What are the most common NFT scams and how can you avoid them? Are the non-fungible tokens still worth the shot?

Are NFTs worth it?

NFTs are suitable as an investment. If you count your steps and take your safety measures, it’s a whole new world to explore. 

We’re in the middle of the roller coaster called NFTs but for a lot of people, there’s still a discussion about NFT investments vs. NFT scams. With a total market value of $40 billion, there’s no need to explain the success of the nonfungible tokens. Many will tell you NFTs are nothing more than overpriced PNG files that are a complete scam but the opposite is also true. 

Yes, some NFTs are scams and some platforms are not as honest as you would hope. But this does not mean that all NFTs are scams. When you go buy a car, you will meet some sketchy salespersons — that’s a risk that comes with life. When you’re ready to invest in an NFT, it’s important to realize that the worth isn’t in the image itself. There’s value in the underlying asset that gives NFTs their practical worth. 

How can you avoid NFT scams?

To avoid NFT scams, it would be wise to keep an eye on the news coverage. Also, optimize your digital security and do not fall for shady contact requests and weird pop-ups. 

Users are getting more familiar with the risks of trading and keeping their NFTs safe. But when you already hold an NFT or are planning on buying one or more, it’s important to know how to avoid an NFT scam. As an user, you can arrange several precautionary measures to protect your assets from getting stolen. 

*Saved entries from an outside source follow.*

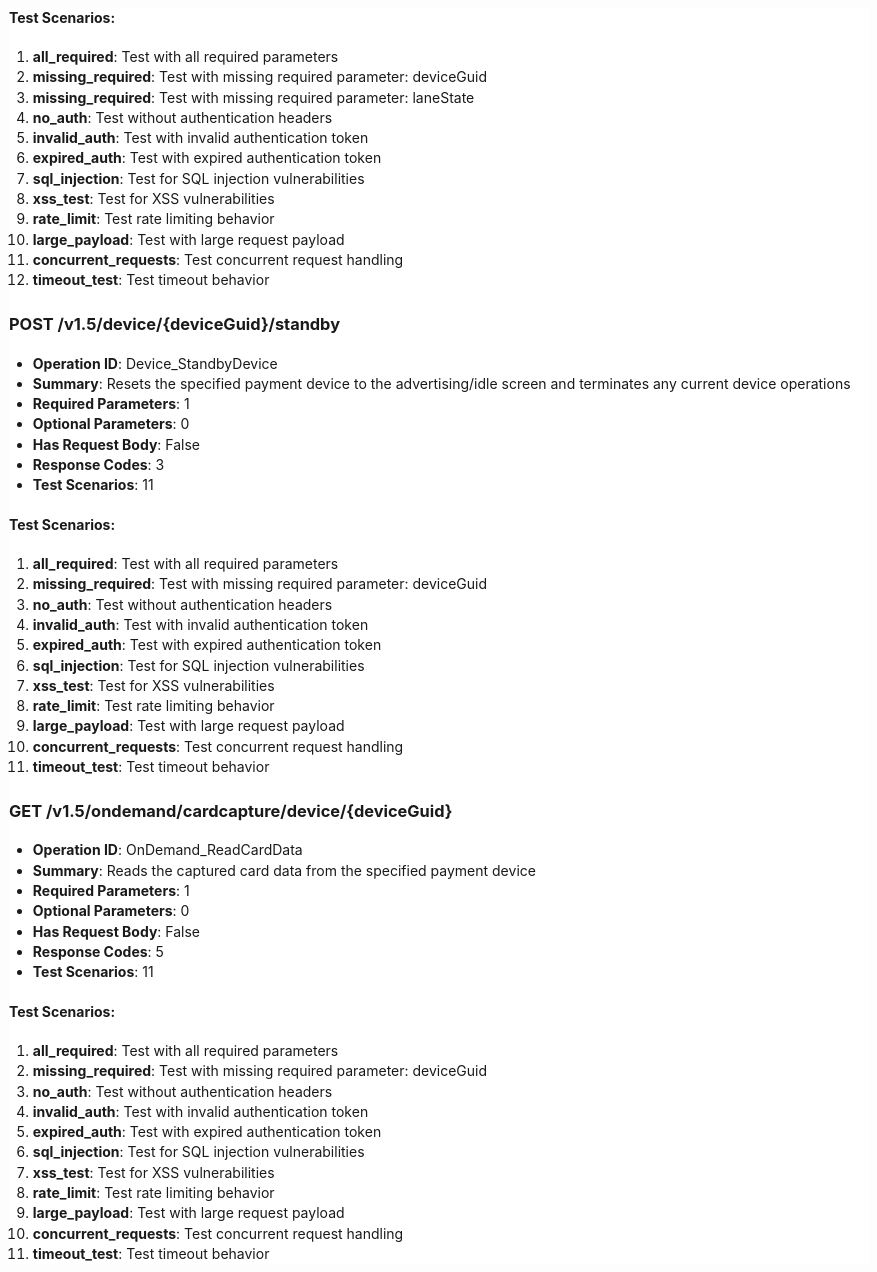 #### Test Scenarios:
1. **all_required**: Test with all required parameters
2. **missing_required**: Test with missing required parameter: deviceGuid
3. **missing_required**: Test with missing required parameter: laneState
4. **no_auth**: Test without authentication headers
5. **invalid_auth**: Test with invalid authentication token
6. **expired_auth**: Test with expired authentication token
7. **sql_injection**: Test for SQL injection vulnerabilities
8. **xss_test**: Test for XSS vulnerabilities
9. **rate_limit**: Test rate limiting behavior
10. **large_payload**: Test with large request payload
11. **concurrent_requests**: Test concurrent request handling
12. **timeout_test**: Test timeout behavior

### POST /v1.5/device/{deviceGuid}/standby
- **Operation ID**: Device_StandbyDevice
- **Summary**: Resets the specified payment device to the advertising/idle screen and terminates any current device operations
- **Required Parameters**: 1
- **Optional Parameters**: 0
- **Has Request Body**: False
- **Response Codes**: 3
- **Test Scenarios**: 11

#### Test Scenarios:
1. **all_required**: Test with all required parameters
2. **missing_required**: Test with missing required parameter: deviceGuid
3. **no_auth**: Test without authentication headers
4. **invalid_auth**: Test with invalid authentication token
5. **expired_auth**: Test with expired authentication token
6. **sql_injection**: Test for SQL injection vulnerabilities
7. **xss_test**: Test for XSS vulnerabilities
8. **rate_limit**: Test rate limiting behavior
9. **large_payload**: Test with large request payload
10. **concurrent_requests**: Test concurrent request handling
11. **timeout_test**: Test timeout behavior

### GET /v1.5/ondemand/cardcapture/device/{deviceGuid}
- **Operation ID**: OnDemand_ReadCardData
- **Summary**: Reads the captured card data from the specified payment device
- **Required Parameters**: 1
- **Optional Parameters**: 0
- **Has Request Body**: False
- **Response Codes**: 5
- **Test Scenarios**: 11

#### Test Scenarios:
1. **all_required**: Test with all required parameters
2. **missing_required**: Test with missing required parameter: deviceGuid
3. **no_auth**: Test without authentication headers
4. **invalid_auth**: Test with invalid authentication token
5. **expired_auth**: Test with expired authentication token
6. **sql_injection**: Test for SQL injection vulnerabilities
7. **xss_test**: Test for XSS vulnerabilities
8. **rate_limit**: Test rate limiting behavior
9. **large_payload**: Test with large request payload
10. **concurrent_requests**: Test concurrent request handling
11. **timeout_test**: Test timeout behavior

First of all, it’s important to know what you’re doing. To avoid pump-and-dumps, it’s wise to review the transaction history of the NFT you want to buy. Also, look up the contact details of the creator and do your research on them. If all of the transactions were carried out around one specific date, then a light should go on. 

While we’re talking about phishing scams — always keep in mind that your personal information belongs to you! Never give away your wallet’s keys and do not react to suspicious offers or contact requests. Needless to say, always secure your accounts with 2FA; it’s the least you can do. 

In the case of stolen artwork, there are times when you can’t do something. Of course, you can verify the accounts of the creator, the social media messages and the community. Like in any other case, do your research. Some NFT marketplaces are developing new tools which they use to scan public blockchains for counterfeit NFTs. Lastly, NFT scammers don’t have the blue checkmark beside their usernames.

Are NFTs a scam?

NFTs are not a scam. On the contrary, they are a big booming business.

NFTs could be collectors’ items like baseball cards back in the day, but they don’t have to be. An NFT could also be a digital form of entertainment, the valuable art a moment in time even. There are a lot of people who think it's a bubble that’s going to burst and maybe it will happen, eventually. But now is not the time to speculate about that, because they are still booming. 

Because security and compliance are complicated topics, NFTs are somewhat vulnerable. On top of that, crypto, blockchain and NFTs are like the new kids on the block, which the rest of the neighborhood still doesn’t know much about. And everything unknown involves extra risks. At the beginning of this year, users of the largest NFT marketplace (OpenSea) were ambushed by a phishing attack. At least 32 users got their NFTs stolen, with a total worth of 1.7 million dollars. 

NFTs aren't a scam but they are sometimes easy to steal and as long as the NFT market keeps growing, the number of attacks will grow with it. Hackers will also get more and more creative and increase their technological know-how. There’s more NFT news about scams because a year ago, hackers robbed users from Nifty Gateway. They took home a lot of NFTs and even used credit cards from users who didn’t enable two-factor authentication (2FA) to buy more NFTs up to $10,000 per account. 

Most common NFT scams

When you’re an active NFT trader, you can’t avoid all the scams in the world of nonfungible tokens. The most common NFT scams are phishing, counterfeit NFTs and pump-and-dumps. 

The year 2021 was a breakthrough for nonfungible tokens (NFTs). But when something gets popular like decentralized finance (DeFi) and the newest version of the Web called Web3, there are also risks involved. 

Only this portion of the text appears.